----- DATA UNDER STUDY -----
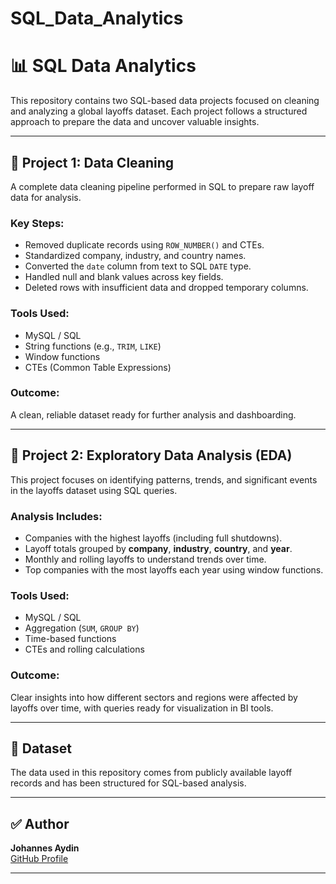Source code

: # SQL_Data_Analytics
# 📊 SQL Data Analytics

This repository contains two SQL-based data projects focused on cleaning and analyzing a global layoffs dataset. Each project follows a structured approach to prepare the data and uncover valuable insights.

---

## 🧹 Project 1: Data Cleaning

A complete data cleaning pipeline performed in SQL to prepare raw layoff data for analysis.

### Key Steps:
- Removed duplicate records using `ROW_NUMBER()` and CTEs.
- Standardized company, industry, and country names.
- Converted the `date` column from text to SQL `DATE` type.
- Handled null and blank values across key fields.
- Deleted rows with insufficient data and dropped temporary columns.

### Tools Used:
- MySQL / SQL
- String functions (e.g., `TRIM`, `LIKE`)
- Window functions
- CTEs (Common Table Expressions)

### Outcome:
A clean, reliable dataset ready for further analysis and dashboarding.

---

## 🔎 Project 2: Exploratory Data Analysis (EDA)

This project focuses on identifying patterns, trends, and significant events in the layoffs dataset using SQL queries.

### Analysis Includes:
- Companies with the highest layoffs (including full shutdowns).
- Layoff totals grouped by **company**, **industry**, **country**, and **year**.
- Monthly and rolling layoffs to understand trends over time.
- Top companies with the most layoffs each year using window functions.

### Tools Used:
- MySQL / SQL
- Aggregation (`SUM`, `GROUP BY`)
- Time-based functions
- CTEs and rolling calculations

### Outcome:
Clear insights into how different sectors and regions were affected by layoffs over time, with queries ready for visualization in BI tools.

---

## 📁 Dataset
The data used in this repository comes from publicly available layoff records and has been structured for SQL-based analysis.

---

## ✅ Author
**Johannes Aydin**  
[GitHub Profile](https://github.com/JohannesAydin96)

---

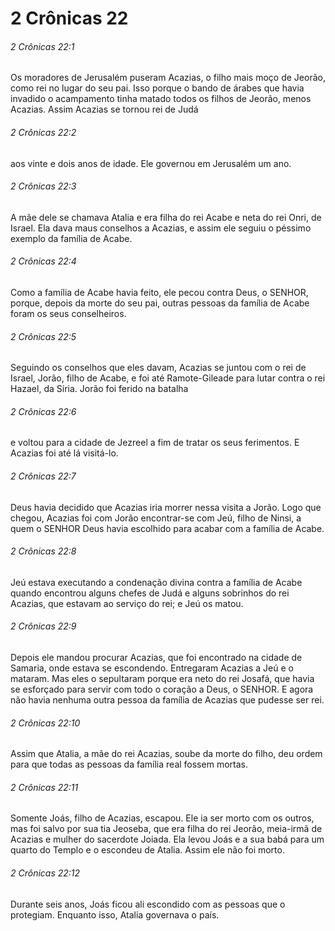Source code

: # 2 Crônicas 22

###### 2 Crônicas 22:1

Os moradores de Jerusalém puseram Acazias, o filho mais moço de Jeorão, como rei no lugar do seu pai. Isso porque o bando de árabes que havia invadido o acampamento tinha matado todos os filhos de Jeorão, menos Acazias. Assim Acazias se tornou rei de Judá

###### 2 Crônicas 22:2

aos vinte e dois anos de idade. Ele governou em Jerusalém um ano.

###### 2 Crônicas 22:3

A mãe dele se chamava Atalia e era filha do rei Acabe e neta do rei Onri, de Israel. Ela dava maus conselhos a Acazias, e assim ele seguiu o péssimo exemplo da família de Acabe.

###### 2 Crônicas 22:4

Como a família de Acabe havia feito, ele pecou contra Deus, o SENHOR, porque, depois da morte do seu pai, outras pessoas da família de Acabe foram os seus conselheiros.

###### 2 Crônicas 22:5

Seguindo os conselhos que eles davam, Acazias se juntou com o rei de Israel, Jorão, filho de Acabe, e foi até Ramote-Gileade para lutar contra o rei Hazael, da Síria. Jorão foi ferido na batalha

###### 2 Crônicas 22:6

e voltou para a cidade de Jezreel a fim de tratar os seus ferimentos. E Acazias foi até lá visitá-lo.

###### 2 Crônicas 22:7

Deus havia decidido que Acazias iria morrer nessa visita a Jorão. Logo que chegou, Acazias foi com Jorão encontrar-se com Jeú, filho de Ninsi, a quem o SENHOR Deus havia escolhido para acabar com a família de Acabe.

###### 2 Crônicas 22:8

Jeú estava executando a condenação divina contra a família de Acabe quando encontrou alguns chefes de Judá e alguns sobrinhos do rei Acazias, que estavam ao serviço do rei; e Jeú os matou.

###### 2 Crônicas 22:9

Depois ele mandou procurar Acazias, que foi encontrado na cidade de Samaria, onde estava se escondendo. Entregaram Acazias a Jeú e o mataram. Mas eles o sepultaram porque era neto do rei Josafá, que havia se esforçado para servir com todo o coração a Deus, o SENHOR. E agora não havia nenhuma outra pessoa da família de Acazias que pudesse ser rei.

###### 2 Crônicas 22:10

Assim que Atalia, a mãe do rei Acazias, soube da morte do filho, deu ordem para que todas as pessoas da família real fossem mortas.

###### 2 Crônicas 22:11

Somente Joás, filho de Acazias, escapou. Ele ia ser morto com os outros, mas foi salvo por sua tia Jeoseba, que era filha do rei Jeorão, meia-irmã de Acazias e mulher do sacerdote Joiada. Ela levou Joás e a sua babá para um quarto do Templo e o escondeu de Atalia. Assim ele não foi morto.

###### 2 Crônicas 22:12

Durante seis anos, Joás ficou ali escondido com as pessoas que o protegiam. Enquanto isso, Atalia governava o país.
-----
ASSIGNMENT: Look above for the line containing "- String functions". Output from there through the line containing "## 📁 Dataset", exactly and inclusively.

RESPONSE:
- String functions (e.g., `TRIM`, `LIKE`)
- Window functions
- CTEs (Common Table Expressions)

### Outcome:
A clean, reliable dataset ready for further analysis and dashboarding.

---

## 🔎 Project 2: Exploratory Data Analysis (EDA)

This project focuses on identifying patterns, trends, and significant events in the layoffs dataset using SQL queries.

### Analysis Includes:
- Companies with the highest layoffs (including full shutdowns).
- Layoff totals grouped by **company**, **industry**, **country**, and **year**.
- Monthly and rolling layoffs to understand trends over time.
- Top companies with the most layoffs each year using window functions.

### Tools Used:
- MySQL / SQL
- Aggregation (`SUM`, `GROUP BY`)
- Time-based functions
- CTEs and rolling calculations

### Outcome:
Clear insights into how different sectors and regions were affected by layoffs over time, with queries ready for visualization in BI tools.

---

## 📁 Dataset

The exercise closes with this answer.